# Dataset records:
━━━━

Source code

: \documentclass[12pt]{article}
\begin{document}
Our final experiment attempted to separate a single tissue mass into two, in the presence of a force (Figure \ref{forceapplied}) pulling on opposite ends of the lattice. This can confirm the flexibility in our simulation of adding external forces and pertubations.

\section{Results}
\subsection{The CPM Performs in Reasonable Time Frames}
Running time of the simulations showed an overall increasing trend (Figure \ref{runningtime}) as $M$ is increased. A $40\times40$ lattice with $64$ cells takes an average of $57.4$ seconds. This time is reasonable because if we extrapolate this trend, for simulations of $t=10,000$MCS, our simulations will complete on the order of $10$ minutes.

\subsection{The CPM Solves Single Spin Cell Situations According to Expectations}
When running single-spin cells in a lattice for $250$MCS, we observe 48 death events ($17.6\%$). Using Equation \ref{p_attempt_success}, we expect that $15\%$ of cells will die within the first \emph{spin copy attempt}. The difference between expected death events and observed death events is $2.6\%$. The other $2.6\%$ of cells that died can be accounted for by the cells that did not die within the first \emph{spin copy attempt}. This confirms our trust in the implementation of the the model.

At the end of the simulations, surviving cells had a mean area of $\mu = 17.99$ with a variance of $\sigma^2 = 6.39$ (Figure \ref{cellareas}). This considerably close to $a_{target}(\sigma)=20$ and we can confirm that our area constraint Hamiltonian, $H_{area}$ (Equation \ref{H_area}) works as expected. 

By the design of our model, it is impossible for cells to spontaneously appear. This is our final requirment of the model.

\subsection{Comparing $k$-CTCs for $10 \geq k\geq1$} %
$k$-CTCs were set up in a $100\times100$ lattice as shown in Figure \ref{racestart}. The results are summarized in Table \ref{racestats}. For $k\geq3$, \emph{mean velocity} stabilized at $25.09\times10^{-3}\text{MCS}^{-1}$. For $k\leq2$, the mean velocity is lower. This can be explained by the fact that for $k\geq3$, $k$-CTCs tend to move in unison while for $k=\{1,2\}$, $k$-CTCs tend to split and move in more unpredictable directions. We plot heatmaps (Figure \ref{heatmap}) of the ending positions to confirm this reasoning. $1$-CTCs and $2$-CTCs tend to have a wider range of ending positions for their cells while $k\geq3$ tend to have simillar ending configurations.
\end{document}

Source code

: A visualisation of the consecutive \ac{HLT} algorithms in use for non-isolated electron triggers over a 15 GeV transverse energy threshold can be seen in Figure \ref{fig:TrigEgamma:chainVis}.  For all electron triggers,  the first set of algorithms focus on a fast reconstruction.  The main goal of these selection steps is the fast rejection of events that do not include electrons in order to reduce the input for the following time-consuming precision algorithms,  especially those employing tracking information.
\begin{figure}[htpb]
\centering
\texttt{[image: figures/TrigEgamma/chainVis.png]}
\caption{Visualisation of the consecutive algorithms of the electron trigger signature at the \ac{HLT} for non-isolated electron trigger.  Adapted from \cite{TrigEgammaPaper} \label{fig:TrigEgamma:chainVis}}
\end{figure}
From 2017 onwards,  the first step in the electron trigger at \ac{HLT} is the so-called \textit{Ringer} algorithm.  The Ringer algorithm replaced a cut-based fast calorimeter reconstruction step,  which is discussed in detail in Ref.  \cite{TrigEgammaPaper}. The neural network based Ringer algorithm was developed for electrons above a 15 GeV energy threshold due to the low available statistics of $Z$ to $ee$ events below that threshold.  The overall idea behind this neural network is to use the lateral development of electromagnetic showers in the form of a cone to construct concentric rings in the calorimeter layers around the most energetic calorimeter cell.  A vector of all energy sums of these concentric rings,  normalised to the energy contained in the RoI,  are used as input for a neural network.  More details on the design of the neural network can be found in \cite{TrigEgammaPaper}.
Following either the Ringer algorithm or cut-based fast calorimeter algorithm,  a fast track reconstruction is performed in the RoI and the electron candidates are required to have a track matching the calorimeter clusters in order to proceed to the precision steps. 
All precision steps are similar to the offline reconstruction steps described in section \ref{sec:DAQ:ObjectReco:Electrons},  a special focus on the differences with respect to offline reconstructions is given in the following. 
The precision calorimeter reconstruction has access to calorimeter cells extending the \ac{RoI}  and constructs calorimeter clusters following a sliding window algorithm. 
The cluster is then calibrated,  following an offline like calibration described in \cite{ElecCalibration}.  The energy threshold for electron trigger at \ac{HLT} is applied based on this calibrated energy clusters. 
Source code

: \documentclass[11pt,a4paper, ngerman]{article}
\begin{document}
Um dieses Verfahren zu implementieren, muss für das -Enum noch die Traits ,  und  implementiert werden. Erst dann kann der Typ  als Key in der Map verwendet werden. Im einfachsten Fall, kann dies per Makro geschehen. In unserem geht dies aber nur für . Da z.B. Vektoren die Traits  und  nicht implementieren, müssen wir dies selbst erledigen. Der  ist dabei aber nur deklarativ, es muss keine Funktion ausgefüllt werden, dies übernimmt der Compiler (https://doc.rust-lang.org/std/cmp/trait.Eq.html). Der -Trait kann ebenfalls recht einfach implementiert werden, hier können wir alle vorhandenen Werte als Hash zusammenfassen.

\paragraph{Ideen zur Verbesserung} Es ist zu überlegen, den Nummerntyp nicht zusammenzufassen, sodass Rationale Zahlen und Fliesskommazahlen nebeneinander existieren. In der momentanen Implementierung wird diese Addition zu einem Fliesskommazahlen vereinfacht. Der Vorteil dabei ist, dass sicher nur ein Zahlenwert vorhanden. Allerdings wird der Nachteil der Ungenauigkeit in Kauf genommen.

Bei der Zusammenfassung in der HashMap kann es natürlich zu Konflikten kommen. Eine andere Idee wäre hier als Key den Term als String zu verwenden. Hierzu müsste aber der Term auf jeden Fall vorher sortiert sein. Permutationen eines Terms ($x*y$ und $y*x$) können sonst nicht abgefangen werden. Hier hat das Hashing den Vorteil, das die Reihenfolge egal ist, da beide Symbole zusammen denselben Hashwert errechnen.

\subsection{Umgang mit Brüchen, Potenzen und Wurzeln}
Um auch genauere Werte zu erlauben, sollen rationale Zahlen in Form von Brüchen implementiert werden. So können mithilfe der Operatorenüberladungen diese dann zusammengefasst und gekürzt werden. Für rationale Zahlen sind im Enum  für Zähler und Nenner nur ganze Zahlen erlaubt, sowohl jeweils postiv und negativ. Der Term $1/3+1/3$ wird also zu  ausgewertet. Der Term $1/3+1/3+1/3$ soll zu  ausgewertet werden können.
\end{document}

━━━━

Reproduce the entries above exactly, starting at their first line and finishing with the line that contains "CPM Performs in".

Source code

: \documentclass[12pt]{article}
\begin{document}
Our final experiment attempted to separate a single tissue mass into two, in the presence of a force (Figure \ref{forceapplied}) pulling on opposite ends of the lattice. This can confirm the flexibility in our simulation of adding external forces and pertubations.

\section{Results}
\subsection{The CPM Performs in Reasonable Time Frames}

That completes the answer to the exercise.